Sebagai informasi, Krakatau Steel memiliki utang dengan total US$2,2 miliar setara Rp30,8 triliun (kurs Rp14 ribu per dolar AS) pada 2018. Sedangkan utang secara konsolidasi tembus US$2,49 miliar setara Rp34,86 triliun pada periode yang sama.
“Pokoknya dari semua program itu kami targetkan bisa mendapatkan uang sebesar US$1 miliar untuk mengurangi utang,” katanya.
Sebagai informasi, kinerja keuangan Krakatau Steel dalam beberapa tahun belakangan ini sakit. Mereka merugi dalam tujuh tahun terakhir.

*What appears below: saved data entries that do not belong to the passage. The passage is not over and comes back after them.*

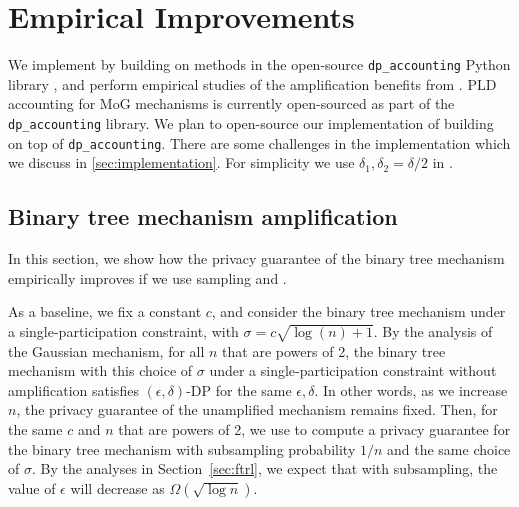 \section{Empirical Improvements}\label{sec:empirical}


We implement \CPTB{} by building on methods in the open-source \texttt{dp\_accounting} Python library \citep{pldlib}, and perform empirical studies of the amplification benefits from \MMCC{}.  PLD accounting for MoG mechanisms is currently open-sourced as part of the \texttt{dp\_accounting} library. We plan to open-source our implementation of \CPTB{} building on top of \texttt{dp\_accounting}. There are some challenges in the implementation which we discuss in \cref{sec:implementation}. For simplicity we use $\delta_1, \delta_2 = \delta/2$ in \CPTB{}.

\subsection{Binary tree mechanism amplification}
In this section, we show how the privacy guarantee of the binary tree mechanism empirically improves if we use sampling and \MMCC{}.

As a baseline, we fix a constant $c$, and consider the binary tree mechanism under a single-participation constraint, with $\sigma = c \sqrt{\log(n) + 1}$. By the analysis of the Gaussian mechanism, for all $n$ that are powers of 2, the binary tree mechanism with this choice of $\sigma$ under a single-participation constraint without amplification satisfies $(\epsilon, \delta)$-DP for the same $\epsilon, \delta$. In other words, as we increase $n$, the privacy guarantee of the unamplified mechanism remains fixed. Then, for the same $c$ and $n$ that are powers of 2, we use \CPTB{} to compute a privacy guarantee for the binary tree mechanism with subsampling probability $1/n$ and the same choice of $\sigma$.  By the analyses in Section~\ref{sec:ftrl}, we expect that with subsampling, the value of $\epsilon$ will decrease as $\Omega(\sqrt{\log n})$.

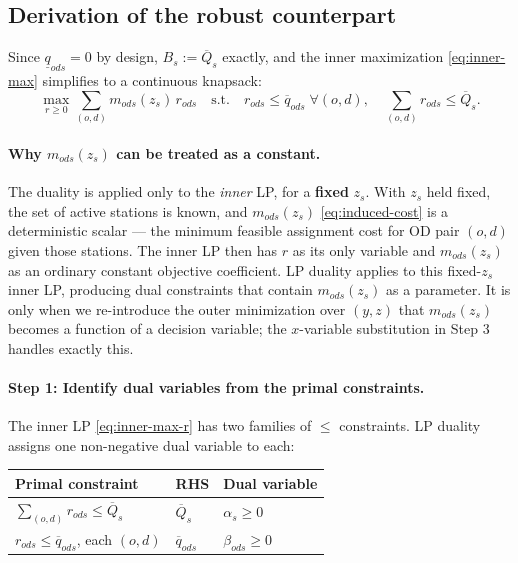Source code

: \documentclass[11pt]{article}
\theoremstyle{definition}
\begin{document}
\subsection{Derivation of the robust counterpart}

Since $\underline{q}_{ods} = 0$ by design, $B_s := \overline{Q}_s$ exactly,
and the inner maximization \eqref{eq:inner-max} simplifies to a continuous
knapsack:
\begin{equation}
	\max_{r \ge 0}
	\sum_{(o,d)}
	m_{ods}(z_s)\, r_{ods}
	\quad
	\text{s.t.}\quad
	r_{ods} \le \overline{q}_{ods} \;\forall (o,d), \quad
	\sum_{(o,d)} r_{ods} \le \overline{Q}_s.
	\label{eq:inner-max-r}
\end{equation}

\paragraph{Why $m_{ods}(z_s)$ can be treated as a constant.}
The duality is applied only to the \emph{inner} LP, for a \textbf{fixed}
$z_s$.  With $z_s$ held fixed, the set of active stations is known, and
$m_{ods}(z_s)$ \eqref{eq:induced-cost} is a deterministic scalar --- the
minimum feasible assignment cost for OD pair $(o,d)$ given those stations.
The inner LP then has $r$ as its only variable and $m_{ods}(z_s)$ as an
ordinary constant objective coefficient.  LP duality applies to this
fixed-$z_s$ inner LP, producing dual constraints that contain $m_{ods}(z_s)$
as a parameter.  It is only when we re-introduce the outer minimization over
$(y,z)$ that $m_{ods}(z_s)$ becomes a function of a decision variable; the
$x$-variable substitution in Step 3 handles exactly this.

\paragraph{Step 1: Identify dual variables from the primal constraints.}
The inner LP \eqref{eq:inner-max-r} has two families of $\le$ constraints.
LP duality assigns one non-negative dual variable to each:
\begin{center}
	\renewcommand{\arraystretch}{1.4}
	\begin{tabular}{lll}
		\toprule
		Primal constraint & RHS                  & Dual variable       \\
		\midrule
		$\displaystyle\sum_{(o,d)} r_{ods} \le \overline{Q}_s$
		                  & $\overline{Q}_s$     & $\alpha_s \ge 0$    \\
		$r_{ods} \le \overline{q}_{ods}$, \quad each $(o,d)$
		                  & $\overline{q}_{ods}$ & $\beta_{ods} \ge 0$ \\
		\bottomrule
	\end{tabular}
\end{center}
\end{document}
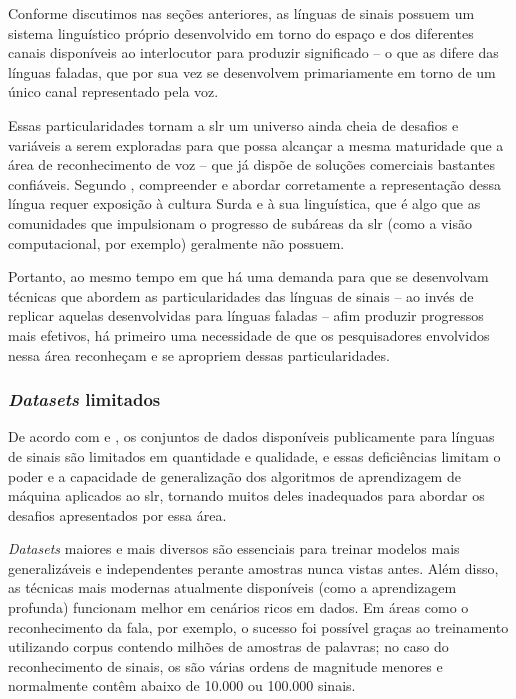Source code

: Conforme discutimos nas seções anteriores, as línguas de sinais possuem um sistema linguístico próprio desenvolvido em torno do espaço e dos diferentes canais disponíveis ao interlocutor para produzir significado -- o que as difere das línguas faladas, que por sua vez se desenvolvem primariamente em torno de um único canal representado pela voz.

Essas particularidades tornam a \acrshort{slr} um universo ainda cheia de desafios e variáveis a serem exploradas para que possa alcançar a mesma maturidade que a área de reconhecimento de voz -- que já dispõe de soluções comerciais bastantes confiáveis. Segundo , compreender e abordar corretamente a representação dessa língua requer exposição à cultura Surda e à sua linguística, que é algo que as comunidades que impulsionam o progresso de subáreas da \acrshort{slr} (como a visão computacional, por exemplo) geralmente não possuem.

Portanto, ao mesmo tempo em que há uma demanda para que se desenvolvam técnicas que abordem as particularidades das línguas de sinais -- ao invés de replicar aquelas desenvolvidas para línguas faladas -- afim produzir progressos mais efetivos, há primeiro  uma necessidade de que os pesquisadores envolvidos nessa área reconheçam e se apropriem dessas particularidades.



\subsubsection{\textit{Datasets} limitados}
\label{sec:slr-desafios-datasets-limitados}

De acordo com  e , os conjuntos de dados disponíveis publicamente para línguas de sinais são limitados em quantidade e qualidade, e essas deficiências limitam o poder e a capacidade de generalização dos algoritmos de aprendizagem de máquina aplicados ao \acrshort{slr}, tornando muitos deles inadequados para abordar os desafios apresentados por essa área. 

\textit{Datasets} maiores e mais diversos são essenciais para treinar modelos mais generalizáveis e independentes perante amostras nunca vistas antes. Além disso, as técnicas mais modernas atualmente disponíveis (como a aprendizagem profunda) funcionam melhor em cenários ricos em dados. Em áreas como o reconhecimento da fala, por exemplo, o sucesso foi possível graças ao treinamento utilizando corpus contendo milhões de amostras de palavras; no caso do reconhecimento de sinais, os \datasets são várias ordens de magnitude menores e normalmente contêm abaixo de 10.000 ou 100.000 sinais.

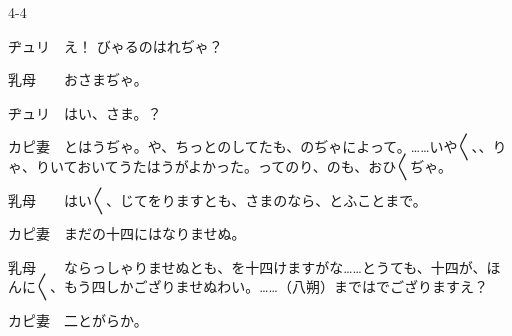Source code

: \documentclass[tate,paper=b6j,jafontsize=9pt]{jlreq}
\begin{document}
\begin{azconvIndented}{4\zw}{-4\zw}

ヂュリ　え！ びゃるのはれぢゃ？

乳母　　おさまぢゃ。

ヂュリ　はい、さま。？

カピ妻　とはうぢゃ。や、ちっとのしてたも、のぢゃによって。……いや{〳〵}、、りゃ、りいておいてうたはうがよかった。ってのり、のも、おひ{〳〵}ぢゃ。

乳母　　はい{〳〵}、じてをりますとも、さまのなら、とふことまで。

カピ妻　まだの十四にはなりませぬ。

乳母　　ならっしゃりませぬとも、を十四けますがな……とうても、十四が、ほんに{〳〵}、もう四しかござりませぬわい。……（八朔）まではでござりますえ？

カピ妻　二とがらか。


\end{azconvIndented}
\end{document}
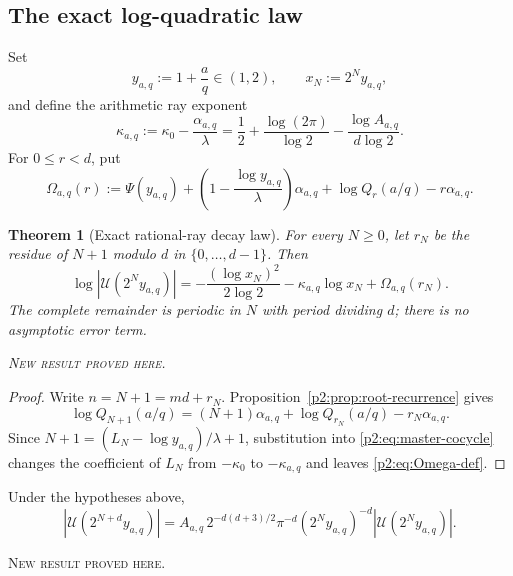 \documentclass[11pt,oneside]{article}
\newtheorem{theorem}{Theorem}[section]
\theoremstyle{definition}
\theoremstyle{remark}
\newcommand{\newresult}{\textcolor{newgreen}{\textsc{New result proved here.}}}
\begin{document}
\subsection{The exact log-quadratic law}

Set
\begin{equation}
 y_{a,q}:=1+\frac aq\in(1,2),\qquad x_N:=2^Ny_{a,q},
 \label{p2:eq:rational-ray}
\end{equation}
and define the arithmetic ray exponent
\begin{equation}
 \boxed{
 \kappa_{a,q}:=\kappa_0-\frac{\alpha_{a,q}}{\lambda}
 =\frac12+\frac{\log(2\pi)}{\log2}
 -\frac{\log A_{a,q}}{d\log2}.}
 \label{p2:eq:kappa-aq}
\end{equation}
For $0\le r<d$, put
\begin{equation}
 \Omega_{a,q}(r):=\Psi(y_{a,q})
 +\left(1-\frac{\log y_{a,q}}{\lambda}\right)\alpha_{a,q}
 +\log Q_r(a/q)-r\alpha_{a,q}.
 \label{p2:eq:Omega-def}
\end{equation}

\begin{theorem}[Exact rational-ray decay law]\label{p2:thm:exact-rational-ray}
For every $N\ge0$, let $r_N$ be the residue of $N+1$ modulo $d$ in
$\{0,\ldots,d-1\}$. Then
\begin{equation}
 \boxed{
 \log|\mathscr U(2^Ny_{a,q})|
 =-\frac{(\log x_N)^2}{2\log2}
 -\kappa_{a,q}\log x_N+\Omega_{a,q}(r_N).}
 \label{p2:eq:exact-ray-law}
\end{equation}
The complete remainder is periodic in $N$ with period dividing $d$; there is no
asymptotic error term.

\smallskip\noindent\newresult
\end{theorem}

\begin{proof}
Write $n=N+1=md+r_N$. Proposition~\ref{p2:prop:root-recurrence} gives
\[
 \log Q_{N+1}(a/q)
 =(N+1)\alpha_{a,q}+
 \log Q_{r_N}(a/q)-r_N\alpha_{a,q}.
\]
Since $N+1=(L_N-\log y_{a,q})/\lambda+1$, substitution into
\eqref{p2:eq:master-cocycle} changes the coefficient of $L_N$ from $-\kappa_0$ to
$-\kappa_{a,q}$ and leaves \eqref{p2:eq:Omega-def}.
\end{proof}

\begin{corollary}\label{p2:cor:d-step-ray}
Under the hypotheses above,
\begin{equation}
 \boxed{
 |\mathscr U(2^{N+d}y_{a,q})|
 =A_{a,q}\,2^{-d(d+3)/2}\pi^{-d}(2^Ny_{a,q})^{-d}
 |\mathscr U(2^Ny_{a,q})|.}
 \label{p2:eq:d-step-ray}
\end{equation}

\smallskip\noindent\newresult
\end{corollary}
\end{document}
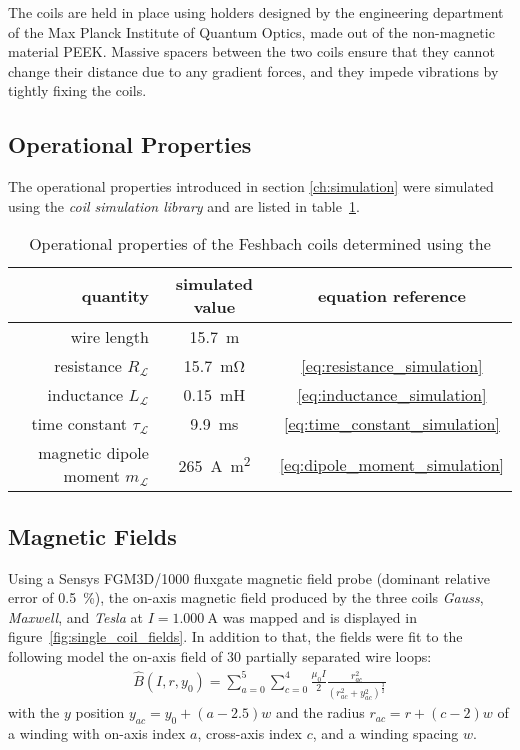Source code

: The coils are held in place using holders designed by the engineering department of the Max Planck Institute of Quantum Optics, made out of the non-magnetic material PEEK. Massive spacers between the two coils ensure that they cannot change their distance due to any gradient forces, and they impede vibrations by tightly fixing the coils.

\subsection*{Operational Properties}
The operational properties introduced in section \ref{ch:simulation} were simulated using the \textit{coil simulation library} and are listed in table~\ref{tab:operational_properties}.


\begin{table}
    \centering
    \begin{tabular}{rcc}
        \toprule
        \textbf{quantity} & \textbf{simulated value}  & \textbf{equation reference} \\
        \toprule
        wire length & \SI{15.7}{\meter} & \\
        resistance $R_\mathcal{L}$ & \SI{15.7}{\milli\ohm} & \eqref {eq:resistance_simulation} \\
        inductance $L_\mathcal{L}$ & \SI{0.15}{\milli\henry} & \eqref{eq:inductance_simulation} \\ 
        time constant $\tau_\mathcal{L}$ & \SI{9.9}{\milli\second} & \eqref{eq:time_constant_simulation}\\
        magnetic dipole moment $m_\mathcal{L}$ & \SI{265}{\ampere\square\meter} & \eqref{eq:dipole_moment_simulation} \\
        \bottomrule
    \end{tabular}
    \caption{Operational properties of the Feshbach coils determined using the }
    \label{tab:operational_properties}
\end{table}


\subsection*{Magnetic Fields}
Using a Sensys FGM3D/1000 fluxgate magnetic field probe (dominant relative error of \SI{0.5}{\percent}), the on-axis magnetic field produced by the three coils \textit{Gauss}, \textit{Maxwell}, and \textit{Tesla} at $I = \SI{1.000}{\ampere}$ was mapped and is displayed in figure~\ref{fig:single_coil_fields}. In addition to that, the fields were fit to the following model the on-axis field of \SI{30}{} partially separated wire loops:
\begin{align}\label{eq:on_axis_field_model}
    \hat B(I, r, y_0) = \sum\limits_{a = 0}^5 \sum\limits_{c = 0}^4 \frac{\mu_0 I}{2} \frac{r_{ac}^2}{\left(r_{ac}^2 + y_{ac}^2\right)^\frac{3}{2}}
\end{align}
with the $y$ position $y_{ac} = y_0 + (a - 2.5) w$ and the radius $r_{ac} = r + (c-2)w$ of a winding with on-axis index $a$, cross-axis index $c$, and a winding spacing $w$.

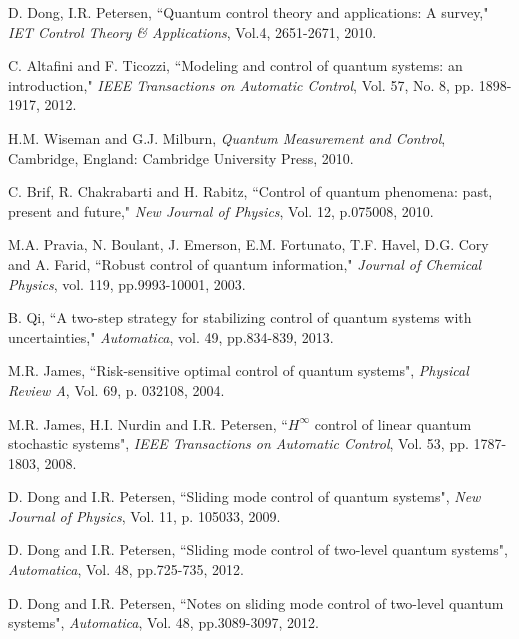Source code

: \documentclass[letterpaper, 10 pt, conference]{ieeeconf}
\begin{document}
\begin{thebibliography}{99}


D. Dong, I.R. Petersen, ``Quantum control theory and
applications: A survey," {\em IET Control Theory \& Applications},
Vol.4, 2651-2671, 2010.

C. Altafini and F. Ticozzi, ``Modeling and control of quantum
systems: an introduction," {\em IEEE Transactions on Automatic
Control}, Vol. 57, No. 8, pp. 1898-1917, 2012.

H.M. Wiseman and G.J. Milburn, {\em Quantum Measurement and
Control}, Cambridge, England: Cambridge University Press, 2010.

C. Brif, R. Chakrabarti and H. Rabitz, ``Control of quantum
phenomena: past, present and future," {\em New Journal of Physics},
Vol. 12, p.075008, 2010.








M.A. Pravia, N. Boulant, J. Emerson, E.M. Fortunato, T.F. Havel,
D.G. Cory and A. Farid, ``Robust control of quantum information,"
{\em Journal of Chemical Physics}, vol. 119, pp.9993-10001, 2003.

B. Qi, ``A two-step strategy for stabilizing control of quantum systems with uncertainties,"
{\em Automatica}, vol. 49, pp.834-839, 2013.

M.R. James, ``Risk-sensitive optimal control of quantum systems",
\emph{Physical Review A}, Vol. 69, p. 032108, 2004.

M.R. James, H.I. Nurdin and I.R. Petersen, ``$H^\infty$ control of
linear quantum stochastic systems", \emph{IEEE Transactions on
Automatic Control}, Vol. 53, pp. 1787-1803, 2008.

D. Dong and I.R. Petersen, ``Sliding mode control of quantum
systems", \emph{New Journal of Physics}, Vol. 11, p. 105033, 2009.

D. Dong and I.R. Petersen, ``Sliding mode control of two-level
quantum systems", \emph{Automatica}, Vol. 48, pp.725-735, 2012.

D. Dong and I.R. Petersen, ``Notes on sliding mode control of two-level
quantum systems", \emph{Automatica}, Vol. 48, pp.3089-3097, 2012.


\end{thebibliography}
\end{document}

Krakatau Steel membukukan rugi sebesar US$19,56 juta pada 2012, sebesar US$13,6 juta pada 2013, sebesar US$154,18 juta pada 2014, sebesar US$326,51 juta pada 2015, sebesar US$180,72 juta pada 2016, sebesar US$86,09 juta pada 2017, dan sebesar US$77,16 juta pada 2018. Sejalan dengan itu, utang perseroan makin menggunung baik secara konsolidasi maupun Krakatau Steel sebagai induk.
Dari sisi konsolidasi Krakatau Steel Grup memiliki utang sebesar US$1,44 miliar di 2012, sebesar US$1,32 miliar di 2013, sebesar US$1,7 miliar di 2014, sebesar US$1,91 miliar di 2015, sebesar US$2,09 miliar di 2016, sebesar US$2,26 miliar di 2017, dan sebesar US$2,24 miliar di 2018.
Sedangkan secara induk, Krakatau Steel menanggung utang sebesar US$1,03 miliar di 2012, sebesar US$942,41 juta di 2013, sebesar US$1,26 miliar di 2014, sebesar US$1,49 miliar di 2015, sebesar US$1,76 miliar di 2016, sebesar US$1,95 miliar di 2017, dna sebesar US$2,2 miliar di 2018.